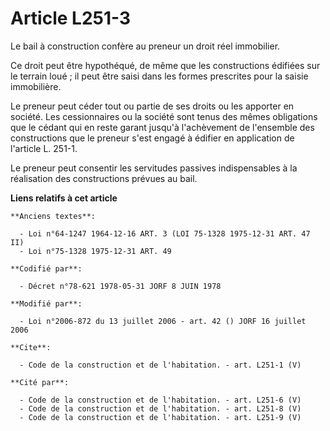 # Article L251-3

Le bail à construction confère au preneur un droit réel immobilier. 

Ce droit peut être hypothéqué, de même que les constructions édifiées sur le terrain loué ; il peut être saisi dans les
formes prescrites pour la saisie immobilière. 

Le preneur peut céder tout ou partie de ses droits ou les apporter en société. Les cessionnaires ou la société sont tenus des
mêmes obligations que le cédant qui en reste garant jusqu'à l'achèvement de l'ensemble des constructions que le preneur s'est
engagé à édifier en application de l'article L. 251-1. 

Le preneur peut consentir les servitudes passives indispensables à la réalisation des constructions prévues au bail.

**Liens relatifs à cet article**

	**Anciens textes**:

	  - Loi n°64-1247 1964-12-16 ART. 3 (LOI 75-1328 1975-12-31 ART. 47 II)
	  - Loi n°75-1328 1975-12-31 ART. 49

	**Codifié par**:

	  - Décret n°78-621 1978-05-31 JORF 8 JUIN 1978

	**Modifié par**:

	  - Loi n°2006-872 du 13 juillet 2006 - art. 42 () JORF 16 juillet 2006

	**Cite**:

	  - Code de la construction et de l'habitation. - art. L251-1 (V)

	**Cité par**:

	  - Code de la construction et de l'habitation. - art. L251-6 (V)
	  - Code de la construction et de l'habitation. - art. L251-8 (V)
	  - Code de la construction et de l'habitation. - art. L251-9 (V)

> [What this task involves] In the data above, find the line with "engagé à édifier" and the line with "- Loi n°64-1247". Retype both, plus every line between them, exactly.

> [Answer space]
engagé à édifier en application de l'article L. 251-1. 

Le preneur peut consentir les servitudes passives indispensables à la réalisation des constructions prévues au bail.

**Liens relatifs à cet article**

	**Anciens textes**:

	  - Loi n°64-1247 1964-12-16 ART. 3 (LOI 75-1328 1975-12-31 ART. 47 II)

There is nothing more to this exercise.